Exercise directions —
Starting with the line that contains "The floor level" and stopping after the line that contains "Indicates whether internet", copy the entries below exactly. Include nothing else.
######
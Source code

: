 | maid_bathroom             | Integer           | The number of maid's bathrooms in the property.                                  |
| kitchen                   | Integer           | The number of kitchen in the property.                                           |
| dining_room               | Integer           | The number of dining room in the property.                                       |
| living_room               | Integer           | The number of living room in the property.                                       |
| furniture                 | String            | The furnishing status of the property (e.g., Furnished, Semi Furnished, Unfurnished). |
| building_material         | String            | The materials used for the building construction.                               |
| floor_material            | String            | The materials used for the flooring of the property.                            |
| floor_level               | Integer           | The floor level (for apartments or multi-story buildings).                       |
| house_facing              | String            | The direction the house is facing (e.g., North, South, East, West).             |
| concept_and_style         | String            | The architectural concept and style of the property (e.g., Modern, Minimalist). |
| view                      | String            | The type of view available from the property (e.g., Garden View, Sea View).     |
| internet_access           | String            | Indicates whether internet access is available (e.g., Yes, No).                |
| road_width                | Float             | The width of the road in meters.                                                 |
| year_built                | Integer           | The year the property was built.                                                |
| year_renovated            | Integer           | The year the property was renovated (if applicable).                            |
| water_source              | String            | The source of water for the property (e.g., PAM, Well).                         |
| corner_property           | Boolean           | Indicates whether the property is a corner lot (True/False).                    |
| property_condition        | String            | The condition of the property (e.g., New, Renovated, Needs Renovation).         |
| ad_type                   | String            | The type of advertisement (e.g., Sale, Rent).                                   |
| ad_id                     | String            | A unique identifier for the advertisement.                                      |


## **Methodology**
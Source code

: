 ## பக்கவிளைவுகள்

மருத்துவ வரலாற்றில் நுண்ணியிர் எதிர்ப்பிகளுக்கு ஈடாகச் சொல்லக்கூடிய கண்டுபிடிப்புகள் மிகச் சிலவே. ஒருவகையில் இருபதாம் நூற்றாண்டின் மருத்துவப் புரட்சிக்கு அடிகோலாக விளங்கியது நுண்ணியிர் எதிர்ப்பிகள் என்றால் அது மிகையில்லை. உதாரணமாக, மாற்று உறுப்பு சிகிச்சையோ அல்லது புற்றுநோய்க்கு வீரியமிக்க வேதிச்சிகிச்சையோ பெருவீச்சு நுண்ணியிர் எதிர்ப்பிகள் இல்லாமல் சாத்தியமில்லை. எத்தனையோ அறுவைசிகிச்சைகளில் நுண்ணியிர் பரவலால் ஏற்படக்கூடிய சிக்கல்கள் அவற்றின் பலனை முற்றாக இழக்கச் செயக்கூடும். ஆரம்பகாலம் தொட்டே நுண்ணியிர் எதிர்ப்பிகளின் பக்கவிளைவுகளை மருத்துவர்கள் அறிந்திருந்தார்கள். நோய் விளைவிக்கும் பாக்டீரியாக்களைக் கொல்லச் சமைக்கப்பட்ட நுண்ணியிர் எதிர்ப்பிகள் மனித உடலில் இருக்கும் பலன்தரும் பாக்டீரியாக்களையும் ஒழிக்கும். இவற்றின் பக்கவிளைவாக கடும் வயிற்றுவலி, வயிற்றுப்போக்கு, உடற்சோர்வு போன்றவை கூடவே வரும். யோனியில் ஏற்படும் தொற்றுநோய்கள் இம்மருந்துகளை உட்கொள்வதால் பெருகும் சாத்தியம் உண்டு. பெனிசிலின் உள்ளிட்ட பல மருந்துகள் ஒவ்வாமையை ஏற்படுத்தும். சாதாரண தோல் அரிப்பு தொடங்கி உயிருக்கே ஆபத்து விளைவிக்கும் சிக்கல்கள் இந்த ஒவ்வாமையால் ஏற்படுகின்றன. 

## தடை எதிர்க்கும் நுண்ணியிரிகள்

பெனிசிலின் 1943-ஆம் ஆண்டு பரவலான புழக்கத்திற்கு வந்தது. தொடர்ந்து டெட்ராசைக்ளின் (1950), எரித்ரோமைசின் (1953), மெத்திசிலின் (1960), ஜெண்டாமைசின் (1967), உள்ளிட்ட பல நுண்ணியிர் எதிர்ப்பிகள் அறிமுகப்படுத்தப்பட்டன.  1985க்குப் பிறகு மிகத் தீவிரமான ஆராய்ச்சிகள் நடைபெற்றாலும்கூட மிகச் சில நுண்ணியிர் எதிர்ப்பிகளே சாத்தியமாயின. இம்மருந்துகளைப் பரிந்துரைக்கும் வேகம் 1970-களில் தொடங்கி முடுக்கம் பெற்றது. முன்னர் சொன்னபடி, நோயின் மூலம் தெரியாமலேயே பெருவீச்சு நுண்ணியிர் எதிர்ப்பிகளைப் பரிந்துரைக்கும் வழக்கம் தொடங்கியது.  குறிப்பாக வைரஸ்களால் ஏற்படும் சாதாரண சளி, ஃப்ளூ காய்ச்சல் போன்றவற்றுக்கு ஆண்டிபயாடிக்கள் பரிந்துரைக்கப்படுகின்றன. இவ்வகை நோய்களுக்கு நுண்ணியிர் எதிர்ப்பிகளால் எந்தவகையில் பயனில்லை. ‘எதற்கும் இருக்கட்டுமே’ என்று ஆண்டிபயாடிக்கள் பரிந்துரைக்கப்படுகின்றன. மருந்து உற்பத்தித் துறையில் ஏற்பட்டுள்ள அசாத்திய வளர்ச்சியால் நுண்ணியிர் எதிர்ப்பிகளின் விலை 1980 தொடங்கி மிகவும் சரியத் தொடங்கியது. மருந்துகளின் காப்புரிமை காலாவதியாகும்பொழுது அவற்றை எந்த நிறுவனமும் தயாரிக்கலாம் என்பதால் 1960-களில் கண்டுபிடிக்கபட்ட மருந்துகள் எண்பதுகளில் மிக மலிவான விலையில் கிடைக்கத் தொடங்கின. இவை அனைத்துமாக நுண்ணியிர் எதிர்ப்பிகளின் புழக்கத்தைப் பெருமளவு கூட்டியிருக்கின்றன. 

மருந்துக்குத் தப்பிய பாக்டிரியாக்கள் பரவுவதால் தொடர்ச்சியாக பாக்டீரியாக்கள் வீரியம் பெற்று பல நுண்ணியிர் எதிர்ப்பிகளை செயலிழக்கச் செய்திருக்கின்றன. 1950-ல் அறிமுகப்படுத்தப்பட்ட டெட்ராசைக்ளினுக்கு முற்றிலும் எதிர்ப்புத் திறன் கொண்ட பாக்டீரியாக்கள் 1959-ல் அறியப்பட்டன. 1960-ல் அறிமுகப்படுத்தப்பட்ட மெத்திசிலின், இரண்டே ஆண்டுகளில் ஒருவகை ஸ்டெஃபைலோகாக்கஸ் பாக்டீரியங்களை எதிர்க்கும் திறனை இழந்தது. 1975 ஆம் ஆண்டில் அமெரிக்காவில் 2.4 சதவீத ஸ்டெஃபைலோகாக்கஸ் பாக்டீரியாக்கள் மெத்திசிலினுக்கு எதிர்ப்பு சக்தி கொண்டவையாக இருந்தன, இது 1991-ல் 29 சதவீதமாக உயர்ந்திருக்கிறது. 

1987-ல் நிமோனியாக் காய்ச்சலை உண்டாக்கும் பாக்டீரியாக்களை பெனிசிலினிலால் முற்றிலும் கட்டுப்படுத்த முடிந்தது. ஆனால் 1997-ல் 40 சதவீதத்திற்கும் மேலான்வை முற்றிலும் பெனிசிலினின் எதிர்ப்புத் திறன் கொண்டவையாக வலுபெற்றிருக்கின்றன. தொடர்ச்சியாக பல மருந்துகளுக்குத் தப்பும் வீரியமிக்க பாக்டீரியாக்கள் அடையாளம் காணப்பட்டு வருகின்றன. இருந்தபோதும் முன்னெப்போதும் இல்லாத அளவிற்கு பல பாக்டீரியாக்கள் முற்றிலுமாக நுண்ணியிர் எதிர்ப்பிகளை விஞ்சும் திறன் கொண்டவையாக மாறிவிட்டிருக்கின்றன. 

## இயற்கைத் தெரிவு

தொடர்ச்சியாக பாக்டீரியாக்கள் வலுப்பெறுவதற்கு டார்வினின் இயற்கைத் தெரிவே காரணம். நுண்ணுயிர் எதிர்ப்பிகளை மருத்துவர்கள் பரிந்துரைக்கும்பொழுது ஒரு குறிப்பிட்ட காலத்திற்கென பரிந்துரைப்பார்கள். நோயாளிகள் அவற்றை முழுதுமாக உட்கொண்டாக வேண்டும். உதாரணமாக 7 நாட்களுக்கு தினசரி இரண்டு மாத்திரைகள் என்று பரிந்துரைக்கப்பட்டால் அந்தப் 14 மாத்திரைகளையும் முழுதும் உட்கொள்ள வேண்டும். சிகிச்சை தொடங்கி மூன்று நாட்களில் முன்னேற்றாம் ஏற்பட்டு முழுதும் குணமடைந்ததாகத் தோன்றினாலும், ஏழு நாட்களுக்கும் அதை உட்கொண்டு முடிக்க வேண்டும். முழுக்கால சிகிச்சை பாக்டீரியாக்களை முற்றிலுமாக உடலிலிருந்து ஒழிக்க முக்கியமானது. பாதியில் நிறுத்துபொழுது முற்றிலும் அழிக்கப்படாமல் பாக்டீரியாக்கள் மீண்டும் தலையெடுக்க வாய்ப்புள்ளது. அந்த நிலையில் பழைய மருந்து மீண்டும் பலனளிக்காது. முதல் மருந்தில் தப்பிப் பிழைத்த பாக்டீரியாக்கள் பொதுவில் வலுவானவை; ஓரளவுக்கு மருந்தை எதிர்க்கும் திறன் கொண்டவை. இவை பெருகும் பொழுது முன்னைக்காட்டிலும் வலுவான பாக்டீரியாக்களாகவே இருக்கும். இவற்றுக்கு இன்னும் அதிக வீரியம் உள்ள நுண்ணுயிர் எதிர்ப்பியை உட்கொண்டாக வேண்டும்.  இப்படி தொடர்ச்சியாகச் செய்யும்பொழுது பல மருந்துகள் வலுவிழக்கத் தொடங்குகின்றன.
######
Your response —
| floor_level               | Integer           | The floor level (for apartments or multi-story buildings).                       |
| house_facing              | String            | The direction the house is facing (e.g., North, South, East, West).             |
| concept_and_style         | String            | The architectural concept and style of the property (e.g., Modern, Minimalist). |
| view                      | String            | The type of view available from the property (e.g., Garden View, Sea View).     |
| internet_access           | String            | Indicates whether internet access is available (e.g., Yes, No).                |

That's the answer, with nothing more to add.